The Lehigh Valley Railroad Company is a Pennsylvania corporation, which owns and operates an extensive system of railroads in that State, but has no line of its own to Philadelphia. For the traffic from Mauch Chunk to Philadelphia, it makes use of two routes, one by the way of the Philadelphia and Reading road, being wholly within the State, and the other by its own line connecting with the lines of the Pennsylvania Railroad at Phillipsburg, New Jersey, and thence via Trenton, in that State, to Philadelphia. Detailed reports of its receipts show that the passenger traffic of the Lehigh Company to Philadelphia from Mauch Chunk is almost wholly taken over the Philadelphia and Reading, while its coal and general freight traffic reaches Philadelphia by the other road. Phillipsburg, New Jersey, lies across the Delaware River, opposite Easton, Pennsylvania. By the running arrangements *200 between the Lehigh and Pennsylvania Companies, the transportation of through freight and passengers is continuous from Mauch Chunk to Philadelphia.
The receipts named in class two are confined to that part of the transportation from Mauch Chunk to Phillipsburg, and the taxation to the mileage wholly within the State of Pennsylvania; and the question is whether this taxation in respect of such receipts from freight and passengers carried by continuous transportation to Philadelphia from Mauch Chunk by way of Trenton, New Jersey, amounts to a regulation of interstate commerce.
The conflict between the commercial regulations of the several States was destructive to their harmony and fatal to their commercial interests abroad, and this was the mischief intended to be obviated by the grant to the Congress of the power to regulate commerce with foreign nations and among the States. But, as was said by Chief Justice Marshall, the words of the grant do not embrace that commerce which is completely internal, which is carried on between man and man in a State, or between different parts of the same State, and which does not extend to nor affect other States. "Commerce," observed the Chief Justice, "undoubtedly, is traffic, but it is something more; it is intercourse.
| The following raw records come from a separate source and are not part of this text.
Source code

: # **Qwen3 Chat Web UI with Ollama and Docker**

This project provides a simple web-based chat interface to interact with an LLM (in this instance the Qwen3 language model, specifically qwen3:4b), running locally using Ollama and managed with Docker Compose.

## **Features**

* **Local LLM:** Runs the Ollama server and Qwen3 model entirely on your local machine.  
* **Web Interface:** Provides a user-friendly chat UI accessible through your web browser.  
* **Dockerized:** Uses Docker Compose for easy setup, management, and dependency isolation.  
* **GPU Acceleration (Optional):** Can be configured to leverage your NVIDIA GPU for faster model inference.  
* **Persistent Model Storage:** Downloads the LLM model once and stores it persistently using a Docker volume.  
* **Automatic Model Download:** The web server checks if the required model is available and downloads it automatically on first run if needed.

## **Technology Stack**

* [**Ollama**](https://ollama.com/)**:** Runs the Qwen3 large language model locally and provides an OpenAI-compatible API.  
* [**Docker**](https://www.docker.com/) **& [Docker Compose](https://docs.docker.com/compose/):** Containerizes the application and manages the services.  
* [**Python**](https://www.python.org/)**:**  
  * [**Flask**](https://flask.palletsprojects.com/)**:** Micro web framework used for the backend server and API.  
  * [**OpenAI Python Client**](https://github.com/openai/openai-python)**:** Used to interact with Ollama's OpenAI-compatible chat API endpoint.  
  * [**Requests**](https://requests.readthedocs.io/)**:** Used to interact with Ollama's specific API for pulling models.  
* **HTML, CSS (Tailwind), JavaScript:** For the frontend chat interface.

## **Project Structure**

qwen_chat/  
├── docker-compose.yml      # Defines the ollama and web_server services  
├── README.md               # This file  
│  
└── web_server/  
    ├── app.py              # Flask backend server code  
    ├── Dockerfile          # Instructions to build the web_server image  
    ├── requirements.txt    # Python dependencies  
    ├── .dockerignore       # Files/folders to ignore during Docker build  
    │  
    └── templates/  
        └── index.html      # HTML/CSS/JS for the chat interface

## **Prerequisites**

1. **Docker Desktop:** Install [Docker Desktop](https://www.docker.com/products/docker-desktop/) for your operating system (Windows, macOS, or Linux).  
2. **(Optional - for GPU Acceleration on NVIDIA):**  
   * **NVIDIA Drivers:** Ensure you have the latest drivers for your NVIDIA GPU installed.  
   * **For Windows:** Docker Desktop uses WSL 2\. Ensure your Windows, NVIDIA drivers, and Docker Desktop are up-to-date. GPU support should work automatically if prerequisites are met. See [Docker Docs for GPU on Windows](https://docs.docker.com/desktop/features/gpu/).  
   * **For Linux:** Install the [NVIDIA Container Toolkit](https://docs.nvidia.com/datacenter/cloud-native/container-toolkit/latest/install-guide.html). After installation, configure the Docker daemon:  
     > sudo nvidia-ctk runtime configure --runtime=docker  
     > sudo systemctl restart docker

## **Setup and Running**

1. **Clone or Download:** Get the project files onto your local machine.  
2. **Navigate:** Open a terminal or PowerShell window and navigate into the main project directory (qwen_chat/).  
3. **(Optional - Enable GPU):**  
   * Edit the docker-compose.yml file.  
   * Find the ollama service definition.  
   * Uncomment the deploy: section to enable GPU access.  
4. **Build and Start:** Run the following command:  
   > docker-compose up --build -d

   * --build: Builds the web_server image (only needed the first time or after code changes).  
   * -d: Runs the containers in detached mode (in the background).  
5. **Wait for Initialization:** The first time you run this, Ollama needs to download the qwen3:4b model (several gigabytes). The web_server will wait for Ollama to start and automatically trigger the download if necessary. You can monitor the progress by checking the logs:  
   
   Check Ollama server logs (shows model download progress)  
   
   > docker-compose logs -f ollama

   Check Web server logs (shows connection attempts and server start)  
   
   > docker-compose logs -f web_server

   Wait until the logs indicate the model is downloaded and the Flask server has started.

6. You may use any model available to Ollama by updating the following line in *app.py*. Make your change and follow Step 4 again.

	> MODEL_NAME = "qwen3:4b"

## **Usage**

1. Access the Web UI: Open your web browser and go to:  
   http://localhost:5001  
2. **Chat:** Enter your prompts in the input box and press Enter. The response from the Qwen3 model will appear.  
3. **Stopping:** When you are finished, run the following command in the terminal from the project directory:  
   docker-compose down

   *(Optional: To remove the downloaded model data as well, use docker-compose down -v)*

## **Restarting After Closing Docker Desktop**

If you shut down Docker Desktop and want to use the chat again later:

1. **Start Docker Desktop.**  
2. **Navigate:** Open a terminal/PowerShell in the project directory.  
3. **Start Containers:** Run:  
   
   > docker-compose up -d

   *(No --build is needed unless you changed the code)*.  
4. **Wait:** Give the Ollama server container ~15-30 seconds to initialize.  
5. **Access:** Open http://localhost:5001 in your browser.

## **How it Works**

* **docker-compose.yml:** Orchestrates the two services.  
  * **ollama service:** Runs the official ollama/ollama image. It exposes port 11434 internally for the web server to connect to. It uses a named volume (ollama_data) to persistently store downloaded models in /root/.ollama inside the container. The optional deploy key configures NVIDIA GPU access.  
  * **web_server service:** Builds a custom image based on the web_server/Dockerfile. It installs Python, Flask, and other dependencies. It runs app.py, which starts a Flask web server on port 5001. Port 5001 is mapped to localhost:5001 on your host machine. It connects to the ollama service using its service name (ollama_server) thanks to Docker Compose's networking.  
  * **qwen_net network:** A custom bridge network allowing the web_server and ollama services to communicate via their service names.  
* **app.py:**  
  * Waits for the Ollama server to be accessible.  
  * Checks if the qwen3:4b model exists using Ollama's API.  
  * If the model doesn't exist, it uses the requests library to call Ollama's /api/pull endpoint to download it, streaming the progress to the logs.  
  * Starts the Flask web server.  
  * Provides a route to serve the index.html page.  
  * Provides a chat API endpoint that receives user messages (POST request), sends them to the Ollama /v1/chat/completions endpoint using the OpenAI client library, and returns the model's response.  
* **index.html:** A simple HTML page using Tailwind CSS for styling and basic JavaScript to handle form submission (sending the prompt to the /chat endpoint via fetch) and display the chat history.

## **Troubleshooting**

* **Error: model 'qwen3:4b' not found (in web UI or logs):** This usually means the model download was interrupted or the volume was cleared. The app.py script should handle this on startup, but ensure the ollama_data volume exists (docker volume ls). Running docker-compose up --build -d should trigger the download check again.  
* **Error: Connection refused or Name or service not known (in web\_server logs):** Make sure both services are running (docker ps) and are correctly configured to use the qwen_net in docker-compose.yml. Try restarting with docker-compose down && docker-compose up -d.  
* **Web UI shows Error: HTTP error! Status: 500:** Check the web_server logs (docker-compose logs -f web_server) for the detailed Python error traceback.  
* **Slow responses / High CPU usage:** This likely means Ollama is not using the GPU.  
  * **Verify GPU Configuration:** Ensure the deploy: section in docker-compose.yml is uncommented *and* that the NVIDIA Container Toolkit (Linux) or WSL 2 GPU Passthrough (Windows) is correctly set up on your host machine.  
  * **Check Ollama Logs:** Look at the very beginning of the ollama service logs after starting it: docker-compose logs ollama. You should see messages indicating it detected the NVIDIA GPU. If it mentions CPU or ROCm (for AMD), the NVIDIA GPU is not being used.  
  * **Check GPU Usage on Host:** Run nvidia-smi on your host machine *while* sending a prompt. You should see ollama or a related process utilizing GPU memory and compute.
It describes the commercial intercourse between nations, and parts of nations, in all its branches, and is regulated by prescribing rules for carrying on that intercourse." Gibbons v. Ogden, 9 Wheat. 1, 189. This is no more than an expansion of its simplest signification, that of an exchange of goods, the bringing of them from the seller to the buyer, however vast the range now comprehended by the term in the progress of society.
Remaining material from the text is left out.